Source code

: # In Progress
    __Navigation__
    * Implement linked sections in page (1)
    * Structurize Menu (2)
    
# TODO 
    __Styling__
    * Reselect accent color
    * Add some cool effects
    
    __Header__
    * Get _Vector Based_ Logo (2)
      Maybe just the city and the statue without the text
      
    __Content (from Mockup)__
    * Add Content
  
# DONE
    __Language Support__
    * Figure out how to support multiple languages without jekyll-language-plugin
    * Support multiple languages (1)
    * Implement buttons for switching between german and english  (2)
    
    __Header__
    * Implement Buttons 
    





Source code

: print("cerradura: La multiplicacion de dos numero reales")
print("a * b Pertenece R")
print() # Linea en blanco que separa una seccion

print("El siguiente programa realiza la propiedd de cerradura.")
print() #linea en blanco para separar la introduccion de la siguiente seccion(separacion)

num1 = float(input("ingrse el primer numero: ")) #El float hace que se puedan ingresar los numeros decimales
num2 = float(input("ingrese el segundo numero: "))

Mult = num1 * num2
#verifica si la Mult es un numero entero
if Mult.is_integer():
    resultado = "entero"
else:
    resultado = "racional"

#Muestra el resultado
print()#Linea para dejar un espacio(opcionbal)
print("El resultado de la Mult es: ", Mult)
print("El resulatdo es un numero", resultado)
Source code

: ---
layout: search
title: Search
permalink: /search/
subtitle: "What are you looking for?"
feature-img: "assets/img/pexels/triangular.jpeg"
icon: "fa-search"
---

####################

Exercise
Give all of the lines above again, exactly as they are.

Answer to this exercise
Source code

: # In Progress
    __Navigation__
    * Implement linked sections in page (1)
    * Structurize Menu (2)
    
# TODO 
    __Styling__
    * Reselect accent color
    * Add some cool effects
    
    __Header__
    * Get _Vector Based_ Logo (2)
      Maybe just the city and the statue without the text
      
    __Content (from Mockup)__
    * Add Content
  
# DONE
    __Language Support__
    * Figure out how to support multiple languages without jekyll-language-plugin
    * Support multiple languages (1)
    * Implement buttons for switching between german and english  (2)
    
    __Header__
    * Implement Buttons 
    





Source code

: print("cerradura: La multiplicacion de dos numero reales")
print("a * b Pertenece R")
print() # Linea en blanco que separa una seccion

print("El siguiente programa realiza la propiedd de cerradura.")
print() #linea en blanco para separar la introduccion de la siguiente seccion(separacion)

num1 = float(input("ingrse el primer numero: ")) #El float hace que se puedan ingresar los numeros decimales
num2 = float(input("ingrese el segundo numero: "))

Mult = num1 * num2
#verifica si la Mult es un numero entero
if Mult.is_integer():
    resultado = "entero"
else:
    resultado = "racional"

#Muestra el resultado
print()#Linea para dejar un espacio(opcionbal)
print("El resultado de la Mult es: ", Mult)
print("El resulatdo es un numero", resultado)
Source code

: ---
layout: search
title: Search
permalink: /search/
subtitle: "What are you looking for?"
feature-img: "assets/img/pexels/triangular.jpeg"
icon: "fa-search"
---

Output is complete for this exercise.